Invero, lo status di separato del danneggiato secondario, da fatto illecito del terzo, conforma lo stesso diritto al risarcimento, nella sua componente patrimoniale e non, e, quindi, rispetto al pretium doloris, alla lesione del rapporto parentale, al pregiudizio subito per effetto del venir meno di prestazioni patrimoniali del coniuge erogabili in vita dal congiunto in relazione ai bisogni della famiglia e della prole.
Ne consegue che, se è vero che lo status di separato – connettendosi alla sua non definitività e alla possibile ripresa della comunione familiare, oltre che, comunque, alla pregressa esistenza di un rapporto di coniugio nei suoi aspetti spirituali e materiali, e alla eventuale esistenza di figli – non è in astratto incompatibile con la posizione di danneggiato secondario (cfr. rispetto al danno non patrimoniale, Cass. 17 gennaio 2013, n. 1025; Cass. 17 luglio 2002, n. 10393); è altrettanto vero che, nella richiesta del danno, quale “danno conseguenza” subito da un danneggiato secondario, l’allegazione e prova dello status di separato è essenziale e caratterizza la stessa domanda dei danni patiti. Allora, se è l’attore che avrebbe dovuto allegare il proprio stato di separazione coniugale nel delimitare natura e entità dei danni conseguenti alla sopravvenuta morte del coniuge, qualora non lo abbia fatto e abbia richiesto la liquidazione del danno quale coniuge – a prescindere dai profili di lealtà processuale – certamente non può configurarsi quale eccezione in senso proprio l’allegazione di tale status da parte dell’obbligato al risarcimento; trattandosi, piuttosto, di mera allegazione difensiva per negare l’esistenza dei fatti a fondamento della domanda; per delimitare i confini di quel risarcimento, chiesto, invece, facendo valere un rapporto matrimoniale nel pieno vigore.
2.1.3. Fermo restando che la deduzione da parte dell’obbligato dello stato di separazione del danneggiato non integra una eccezione, resta da esaminare se la produzione in appello del documento attestante la stessa sia stata ammessa dalla Corte di merito nel rispetto dei limiti di deroga all’ammissione di nuovi documenti, che la giurisprudenza di legittimità ha stabilito.
Come detto, la Corte di merito ha ritenuto ammissibile il documento perché indispensabile ai fini dell’accertamento della verità materiale, offrendo un contributo decisivo all’accertamento della stessa.
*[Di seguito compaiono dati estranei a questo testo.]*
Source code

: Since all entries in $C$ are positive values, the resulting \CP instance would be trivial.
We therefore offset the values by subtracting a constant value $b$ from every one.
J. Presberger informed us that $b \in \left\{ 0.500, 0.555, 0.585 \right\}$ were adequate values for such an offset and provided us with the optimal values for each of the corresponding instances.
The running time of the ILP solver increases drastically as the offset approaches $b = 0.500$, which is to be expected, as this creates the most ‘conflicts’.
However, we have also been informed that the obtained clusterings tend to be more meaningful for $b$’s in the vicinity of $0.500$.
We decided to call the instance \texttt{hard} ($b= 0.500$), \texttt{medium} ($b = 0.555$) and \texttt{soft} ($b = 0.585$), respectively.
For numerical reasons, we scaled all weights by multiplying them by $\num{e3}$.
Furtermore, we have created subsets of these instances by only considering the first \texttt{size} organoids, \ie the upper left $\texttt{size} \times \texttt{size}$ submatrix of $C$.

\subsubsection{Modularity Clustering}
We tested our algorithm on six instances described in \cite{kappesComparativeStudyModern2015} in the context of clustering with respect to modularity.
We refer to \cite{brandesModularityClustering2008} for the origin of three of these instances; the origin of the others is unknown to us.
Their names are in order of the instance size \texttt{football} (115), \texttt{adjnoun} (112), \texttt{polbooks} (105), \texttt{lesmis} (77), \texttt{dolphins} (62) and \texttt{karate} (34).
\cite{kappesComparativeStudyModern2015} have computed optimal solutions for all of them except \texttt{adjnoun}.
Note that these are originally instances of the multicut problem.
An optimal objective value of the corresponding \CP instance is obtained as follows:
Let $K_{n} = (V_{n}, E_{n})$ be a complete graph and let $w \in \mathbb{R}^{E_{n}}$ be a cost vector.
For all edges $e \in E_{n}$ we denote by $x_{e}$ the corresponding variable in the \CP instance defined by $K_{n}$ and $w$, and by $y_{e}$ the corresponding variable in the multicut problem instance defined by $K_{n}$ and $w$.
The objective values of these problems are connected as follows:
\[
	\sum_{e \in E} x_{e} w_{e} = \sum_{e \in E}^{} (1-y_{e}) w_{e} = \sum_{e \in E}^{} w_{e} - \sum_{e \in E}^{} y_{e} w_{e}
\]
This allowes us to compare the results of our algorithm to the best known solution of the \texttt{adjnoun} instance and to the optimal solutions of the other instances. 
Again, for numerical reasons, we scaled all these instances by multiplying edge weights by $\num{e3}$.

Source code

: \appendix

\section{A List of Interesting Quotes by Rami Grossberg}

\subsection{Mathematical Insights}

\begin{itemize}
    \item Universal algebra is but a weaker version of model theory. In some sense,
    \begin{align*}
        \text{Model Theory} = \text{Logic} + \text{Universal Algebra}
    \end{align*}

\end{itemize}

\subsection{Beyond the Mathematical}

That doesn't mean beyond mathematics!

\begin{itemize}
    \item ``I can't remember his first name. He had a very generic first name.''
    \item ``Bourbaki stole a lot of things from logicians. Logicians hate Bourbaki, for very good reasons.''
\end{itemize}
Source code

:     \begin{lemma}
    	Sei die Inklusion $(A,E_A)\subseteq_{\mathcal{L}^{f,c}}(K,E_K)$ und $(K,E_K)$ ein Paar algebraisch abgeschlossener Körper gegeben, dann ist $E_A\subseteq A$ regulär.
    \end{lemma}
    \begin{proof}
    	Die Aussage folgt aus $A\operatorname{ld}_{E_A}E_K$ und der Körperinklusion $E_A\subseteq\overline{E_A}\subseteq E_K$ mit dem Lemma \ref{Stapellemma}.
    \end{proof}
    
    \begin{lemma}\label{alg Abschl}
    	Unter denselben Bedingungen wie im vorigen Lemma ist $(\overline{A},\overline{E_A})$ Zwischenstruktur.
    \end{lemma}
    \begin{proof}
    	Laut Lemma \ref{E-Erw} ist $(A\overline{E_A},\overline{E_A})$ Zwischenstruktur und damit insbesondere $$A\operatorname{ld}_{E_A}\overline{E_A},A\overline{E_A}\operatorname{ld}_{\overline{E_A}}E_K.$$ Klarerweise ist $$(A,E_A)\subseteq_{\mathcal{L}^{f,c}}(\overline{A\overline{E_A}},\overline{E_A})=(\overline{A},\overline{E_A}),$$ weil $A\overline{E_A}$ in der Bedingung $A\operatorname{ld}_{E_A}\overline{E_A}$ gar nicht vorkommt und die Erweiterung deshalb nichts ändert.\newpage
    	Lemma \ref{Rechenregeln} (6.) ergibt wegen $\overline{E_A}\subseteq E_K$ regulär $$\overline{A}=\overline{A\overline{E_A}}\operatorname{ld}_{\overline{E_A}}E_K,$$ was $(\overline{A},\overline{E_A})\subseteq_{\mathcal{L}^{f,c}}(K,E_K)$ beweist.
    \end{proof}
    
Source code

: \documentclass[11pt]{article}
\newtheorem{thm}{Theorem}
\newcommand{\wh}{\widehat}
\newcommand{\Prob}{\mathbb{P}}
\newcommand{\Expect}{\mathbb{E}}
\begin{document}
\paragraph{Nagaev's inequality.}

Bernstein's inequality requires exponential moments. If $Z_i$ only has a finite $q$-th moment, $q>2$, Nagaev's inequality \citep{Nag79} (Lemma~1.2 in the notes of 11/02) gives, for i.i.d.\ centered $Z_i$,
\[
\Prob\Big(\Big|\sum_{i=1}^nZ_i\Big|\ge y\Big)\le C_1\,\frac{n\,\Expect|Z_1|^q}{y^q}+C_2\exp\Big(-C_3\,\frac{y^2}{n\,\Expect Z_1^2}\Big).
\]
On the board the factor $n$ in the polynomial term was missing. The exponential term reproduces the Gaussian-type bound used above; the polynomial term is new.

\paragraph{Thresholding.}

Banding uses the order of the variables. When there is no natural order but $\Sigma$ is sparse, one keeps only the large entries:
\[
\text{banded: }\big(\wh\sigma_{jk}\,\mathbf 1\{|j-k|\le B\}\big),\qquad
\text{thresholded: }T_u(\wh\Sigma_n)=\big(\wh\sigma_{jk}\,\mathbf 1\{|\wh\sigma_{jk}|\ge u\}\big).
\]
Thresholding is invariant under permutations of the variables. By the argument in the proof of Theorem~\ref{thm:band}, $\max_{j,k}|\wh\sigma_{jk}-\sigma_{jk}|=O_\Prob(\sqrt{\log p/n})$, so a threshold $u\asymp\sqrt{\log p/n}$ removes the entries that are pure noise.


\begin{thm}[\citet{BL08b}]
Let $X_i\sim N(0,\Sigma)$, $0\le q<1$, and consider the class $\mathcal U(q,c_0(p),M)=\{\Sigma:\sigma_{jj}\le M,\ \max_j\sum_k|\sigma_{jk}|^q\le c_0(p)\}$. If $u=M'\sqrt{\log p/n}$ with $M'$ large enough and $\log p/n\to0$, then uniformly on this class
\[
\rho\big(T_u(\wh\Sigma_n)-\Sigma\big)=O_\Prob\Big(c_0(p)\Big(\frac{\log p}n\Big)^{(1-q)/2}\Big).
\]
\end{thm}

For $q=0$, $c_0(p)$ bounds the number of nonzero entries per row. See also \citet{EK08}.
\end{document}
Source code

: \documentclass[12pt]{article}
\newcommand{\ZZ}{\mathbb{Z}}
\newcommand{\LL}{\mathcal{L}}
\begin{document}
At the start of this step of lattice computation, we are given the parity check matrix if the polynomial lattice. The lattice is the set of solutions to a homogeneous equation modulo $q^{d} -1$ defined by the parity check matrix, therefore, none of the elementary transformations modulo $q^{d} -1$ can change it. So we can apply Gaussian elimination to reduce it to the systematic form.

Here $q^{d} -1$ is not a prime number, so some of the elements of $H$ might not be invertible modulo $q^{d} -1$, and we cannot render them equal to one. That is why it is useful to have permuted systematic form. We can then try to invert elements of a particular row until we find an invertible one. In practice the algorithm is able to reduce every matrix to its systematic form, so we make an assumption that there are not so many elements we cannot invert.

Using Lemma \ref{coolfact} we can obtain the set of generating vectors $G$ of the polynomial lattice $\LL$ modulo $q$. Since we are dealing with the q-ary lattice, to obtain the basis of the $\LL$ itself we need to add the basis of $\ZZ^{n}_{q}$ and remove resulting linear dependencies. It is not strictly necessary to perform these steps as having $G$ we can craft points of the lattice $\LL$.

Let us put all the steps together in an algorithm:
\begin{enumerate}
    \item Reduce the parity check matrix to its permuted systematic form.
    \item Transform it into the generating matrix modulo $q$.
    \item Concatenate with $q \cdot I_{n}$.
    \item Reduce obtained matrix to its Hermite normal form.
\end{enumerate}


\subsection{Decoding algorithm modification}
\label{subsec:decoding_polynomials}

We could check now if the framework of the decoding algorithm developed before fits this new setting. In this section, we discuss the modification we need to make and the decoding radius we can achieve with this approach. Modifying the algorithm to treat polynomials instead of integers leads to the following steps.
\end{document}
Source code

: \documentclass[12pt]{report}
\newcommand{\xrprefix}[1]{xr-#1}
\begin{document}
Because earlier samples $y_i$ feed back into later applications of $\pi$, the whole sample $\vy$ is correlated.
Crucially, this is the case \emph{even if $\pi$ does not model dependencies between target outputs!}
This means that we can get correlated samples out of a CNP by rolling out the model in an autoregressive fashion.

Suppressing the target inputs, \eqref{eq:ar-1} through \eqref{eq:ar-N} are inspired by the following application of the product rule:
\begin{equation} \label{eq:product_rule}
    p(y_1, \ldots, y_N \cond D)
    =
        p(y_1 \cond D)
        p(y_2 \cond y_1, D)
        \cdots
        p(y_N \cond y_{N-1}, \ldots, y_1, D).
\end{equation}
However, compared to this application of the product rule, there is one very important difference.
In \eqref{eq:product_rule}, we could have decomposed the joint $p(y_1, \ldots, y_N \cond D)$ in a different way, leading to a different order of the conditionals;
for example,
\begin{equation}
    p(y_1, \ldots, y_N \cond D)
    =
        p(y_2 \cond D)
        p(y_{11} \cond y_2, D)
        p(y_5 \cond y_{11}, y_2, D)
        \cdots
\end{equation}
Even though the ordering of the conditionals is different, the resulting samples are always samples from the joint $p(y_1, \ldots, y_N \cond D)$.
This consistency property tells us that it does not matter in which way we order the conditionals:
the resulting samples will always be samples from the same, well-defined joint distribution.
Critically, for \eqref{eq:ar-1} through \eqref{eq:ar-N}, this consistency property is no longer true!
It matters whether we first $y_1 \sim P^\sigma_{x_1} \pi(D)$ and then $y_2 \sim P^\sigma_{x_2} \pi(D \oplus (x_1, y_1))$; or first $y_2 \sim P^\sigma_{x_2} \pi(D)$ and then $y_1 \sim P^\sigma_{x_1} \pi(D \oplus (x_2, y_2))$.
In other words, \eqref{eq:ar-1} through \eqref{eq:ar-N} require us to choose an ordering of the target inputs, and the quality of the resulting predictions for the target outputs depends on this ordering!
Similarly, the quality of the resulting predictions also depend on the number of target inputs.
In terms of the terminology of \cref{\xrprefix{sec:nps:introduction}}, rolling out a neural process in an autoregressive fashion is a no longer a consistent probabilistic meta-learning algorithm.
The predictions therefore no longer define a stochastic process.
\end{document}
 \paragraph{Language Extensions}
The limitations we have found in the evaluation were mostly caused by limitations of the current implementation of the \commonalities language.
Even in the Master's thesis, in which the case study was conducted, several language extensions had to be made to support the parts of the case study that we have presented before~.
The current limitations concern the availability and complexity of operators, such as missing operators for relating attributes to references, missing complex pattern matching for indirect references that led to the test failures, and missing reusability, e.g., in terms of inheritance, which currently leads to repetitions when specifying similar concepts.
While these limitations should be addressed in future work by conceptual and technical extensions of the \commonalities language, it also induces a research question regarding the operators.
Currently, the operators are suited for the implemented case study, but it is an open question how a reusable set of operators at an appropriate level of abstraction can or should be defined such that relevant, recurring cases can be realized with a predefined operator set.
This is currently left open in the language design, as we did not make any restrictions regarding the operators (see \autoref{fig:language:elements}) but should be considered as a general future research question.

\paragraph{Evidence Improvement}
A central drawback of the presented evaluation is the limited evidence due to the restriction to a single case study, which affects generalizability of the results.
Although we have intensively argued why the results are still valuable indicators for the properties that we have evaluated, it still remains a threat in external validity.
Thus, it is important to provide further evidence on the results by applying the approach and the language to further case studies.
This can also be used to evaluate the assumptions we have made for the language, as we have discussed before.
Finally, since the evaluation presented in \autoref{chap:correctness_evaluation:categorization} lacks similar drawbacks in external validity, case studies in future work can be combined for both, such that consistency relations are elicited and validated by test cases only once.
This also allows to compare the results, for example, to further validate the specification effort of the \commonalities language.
Ha rispettato, quindi, l’art. 345, terzo comma, cod. proc. civ., che, nell’escludere l’ammissibilità di nuovi mezzi di prova, ivi compresi i documenti, consente al giudice di ammettere, oltre alle nuove prove che le parti non abbiano potuto produrre prima per causa ad esse non imputabile, anche quelle da lui ritenute, nel quadro delle risultanze istruttorie già acquisite, indispensabili, perché dotate di un’influenza causale più incisiva rispetto a quella che le prove rilevanti hanno sulla decisione finale della controversia (da ultimo Cass. 5 dicembre 2011, n. 26020).
2.2. Resta da aggiungere che nessun pregio ha la prospettata violazione del contraddittorio e del diritto di difendersi, per non essere stata data alla danneggiata la possibilità di difendersi, dimostrando la ripresa della convivenza, la regolamentazione di fatto dei beni in comunione, il sostentamento del figlio da parte del padre. Infatti, la ricorrente neanche allega (rinviando ai relativi atti processuali) di aver fatto richieste istruttorie in tal senso in appello.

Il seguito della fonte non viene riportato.